• YOUR GOAL:
A complete answer includes every line below with the word "method".

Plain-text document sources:
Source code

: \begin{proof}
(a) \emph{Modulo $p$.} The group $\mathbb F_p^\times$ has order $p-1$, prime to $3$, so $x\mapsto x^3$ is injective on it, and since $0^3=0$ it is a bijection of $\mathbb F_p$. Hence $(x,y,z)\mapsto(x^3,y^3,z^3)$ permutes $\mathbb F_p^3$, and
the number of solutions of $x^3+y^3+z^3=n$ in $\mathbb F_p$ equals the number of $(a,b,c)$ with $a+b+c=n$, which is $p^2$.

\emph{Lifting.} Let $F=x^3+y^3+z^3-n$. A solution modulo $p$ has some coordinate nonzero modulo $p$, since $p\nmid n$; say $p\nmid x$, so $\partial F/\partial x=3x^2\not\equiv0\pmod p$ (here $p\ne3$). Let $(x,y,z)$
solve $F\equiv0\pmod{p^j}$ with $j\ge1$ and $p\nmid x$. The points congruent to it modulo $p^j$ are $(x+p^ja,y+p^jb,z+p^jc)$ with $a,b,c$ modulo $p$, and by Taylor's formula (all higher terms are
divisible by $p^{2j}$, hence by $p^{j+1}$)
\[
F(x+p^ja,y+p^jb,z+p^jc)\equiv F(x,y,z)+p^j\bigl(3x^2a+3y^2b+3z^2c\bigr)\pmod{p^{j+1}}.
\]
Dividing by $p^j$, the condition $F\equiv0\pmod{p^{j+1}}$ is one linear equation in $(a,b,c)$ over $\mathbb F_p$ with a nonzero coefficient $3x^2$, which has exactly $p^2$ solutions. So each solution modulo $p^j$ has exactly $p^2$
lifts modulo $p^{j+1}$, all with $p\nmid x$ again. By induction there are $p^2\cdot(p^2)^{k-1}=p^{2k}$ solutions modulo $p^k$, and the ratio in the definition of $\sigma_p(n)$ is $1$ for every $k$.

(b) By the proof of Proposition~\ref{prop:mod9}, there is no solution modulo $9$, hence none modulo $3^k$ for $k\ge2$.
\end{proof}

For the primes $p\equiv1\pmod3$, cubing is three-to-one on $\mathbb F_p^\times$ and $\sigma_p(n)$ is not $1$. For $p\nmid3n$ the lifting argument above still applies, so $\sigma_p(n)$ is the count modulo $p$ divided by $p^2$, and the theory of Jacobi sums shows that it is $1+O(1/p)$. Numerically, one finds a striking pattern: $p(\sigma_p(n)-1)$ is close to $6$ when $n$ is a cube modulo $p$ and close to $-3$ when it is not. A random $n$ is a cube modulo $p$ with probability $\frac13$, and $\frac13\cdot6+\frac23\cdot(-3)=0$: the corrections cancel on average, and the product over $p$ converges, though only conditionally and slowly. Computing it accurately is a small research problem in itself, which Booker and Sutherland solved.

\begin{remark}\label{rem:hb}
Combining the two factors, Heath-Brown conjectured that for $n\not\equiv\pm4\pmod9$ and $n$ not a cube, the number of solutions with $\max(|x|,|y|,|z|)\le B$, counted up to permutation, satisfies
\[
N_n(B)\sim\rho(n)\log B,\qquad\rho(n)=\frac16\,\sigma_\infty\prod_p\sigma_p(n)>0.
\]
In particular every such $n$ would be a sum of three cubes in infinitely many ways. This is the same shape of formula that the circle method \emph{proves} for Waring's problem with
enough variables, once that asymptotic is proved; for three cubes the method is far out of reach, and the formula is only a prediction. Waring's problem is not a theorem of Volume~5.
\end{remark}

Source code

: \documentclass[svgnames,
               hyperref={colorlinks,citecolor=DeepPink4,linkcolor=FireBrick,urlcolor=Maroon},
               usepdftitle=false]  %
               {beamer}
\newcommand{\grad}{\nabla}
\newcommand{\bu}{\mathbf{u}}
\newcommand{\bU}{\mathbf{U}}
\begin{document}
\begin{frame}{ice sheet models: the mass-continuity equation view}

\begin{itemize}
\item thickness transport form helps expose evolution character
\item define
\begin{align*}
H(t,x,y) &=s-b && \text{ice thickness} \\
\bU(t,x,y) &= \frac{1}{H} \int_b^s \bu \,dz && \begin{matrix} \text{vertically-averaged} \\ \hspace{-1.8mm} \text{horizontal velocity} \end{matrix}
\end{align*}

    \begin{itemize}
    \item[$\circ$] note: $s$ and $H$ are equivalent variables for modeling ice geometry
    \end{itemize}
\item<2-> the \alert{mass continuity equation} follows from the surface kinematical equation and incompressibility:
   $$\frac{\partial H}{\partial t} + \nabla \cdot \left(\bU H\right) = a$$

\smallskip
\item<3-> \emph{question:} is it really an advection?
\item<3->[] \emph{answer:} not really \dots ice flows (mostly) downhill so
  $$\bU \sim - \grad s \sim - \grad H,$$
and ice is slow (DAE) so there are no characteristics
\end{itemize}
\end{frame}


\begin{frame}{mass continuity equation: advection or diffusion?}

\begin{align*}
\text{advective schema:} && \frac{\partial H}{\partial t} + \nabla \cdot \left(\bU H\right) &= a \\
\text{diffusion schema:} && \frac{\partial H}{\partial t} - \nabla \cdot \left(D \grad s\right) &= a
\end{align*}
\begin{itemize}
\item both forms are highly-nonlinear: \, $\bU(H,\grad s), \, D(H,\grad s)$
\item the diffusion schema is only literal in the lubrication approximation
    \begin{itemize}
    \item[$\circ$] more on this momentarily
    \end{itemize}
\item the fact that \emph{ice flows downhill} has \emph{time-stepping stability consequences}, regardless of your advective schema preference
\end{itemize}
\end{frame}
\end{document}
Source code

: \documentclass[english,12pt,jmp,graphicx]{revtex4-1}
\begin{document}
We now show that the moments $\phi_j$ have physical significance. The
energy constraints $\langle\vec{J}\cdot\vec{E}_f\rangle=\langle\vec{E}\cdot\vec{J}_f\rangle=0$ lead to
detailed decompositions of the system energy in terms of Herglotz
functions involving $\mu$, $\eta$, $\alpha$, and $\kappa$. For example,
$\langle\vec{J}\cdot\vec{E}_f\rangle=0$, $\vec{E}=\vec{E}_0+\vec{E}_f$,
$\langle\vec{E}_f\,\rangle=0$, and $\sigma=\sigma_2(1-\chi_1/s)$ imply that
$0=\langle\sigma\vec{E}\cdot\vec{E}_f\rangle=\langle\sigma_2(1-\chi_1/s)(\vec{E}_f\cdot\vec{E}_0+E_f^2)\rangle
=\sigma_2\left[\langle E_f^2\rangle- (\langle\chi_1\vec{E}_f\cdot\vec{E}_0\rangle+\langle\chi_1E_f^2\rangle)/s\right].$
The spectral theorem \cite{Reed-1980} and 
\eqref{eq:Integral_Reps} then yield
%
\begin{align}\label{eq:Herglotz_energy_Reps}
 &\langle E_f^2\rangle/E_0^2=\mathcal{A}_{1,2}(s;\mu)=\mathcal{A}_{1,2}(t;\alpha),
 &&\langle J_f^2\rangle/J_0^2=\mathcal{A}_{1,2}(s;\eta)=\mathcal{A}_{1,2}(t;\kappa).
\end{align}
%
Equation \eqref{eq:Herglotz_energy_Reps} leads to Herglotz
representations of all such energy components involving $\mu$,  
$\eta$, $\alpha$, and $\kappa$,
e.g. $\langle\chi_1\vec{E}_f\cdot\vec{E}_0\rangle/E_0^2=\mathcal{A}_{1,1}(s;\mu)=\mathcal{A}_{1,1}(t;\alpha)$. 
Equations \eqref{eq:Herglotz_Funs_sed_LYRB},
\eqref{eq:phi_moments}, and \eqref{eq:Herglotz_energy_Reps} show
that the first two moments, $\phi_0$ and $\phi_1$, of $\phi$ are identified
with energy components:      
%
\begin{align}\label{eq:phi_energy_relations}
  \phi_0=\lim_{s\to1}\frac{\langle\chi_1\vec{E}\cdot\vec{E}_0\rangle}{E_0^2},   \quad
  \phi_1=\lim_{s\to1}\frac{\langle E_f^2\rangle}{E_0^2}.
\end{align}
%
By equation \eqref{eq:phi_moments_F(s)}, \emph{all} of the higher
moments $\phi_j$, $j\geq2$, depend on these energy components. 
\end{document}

• YOUR RESPONSE:
In particular every such $n$ would be a sum of three cubes in infinitely many ways. This is the same shape of formula that the circle method \emph{proves} for Waring's problem with
enough variables, once that asymptotic is proved; for three cubes the method is far out of reach, and the formula is only a prediction. Waring's problem is not a theorem of Volume~5.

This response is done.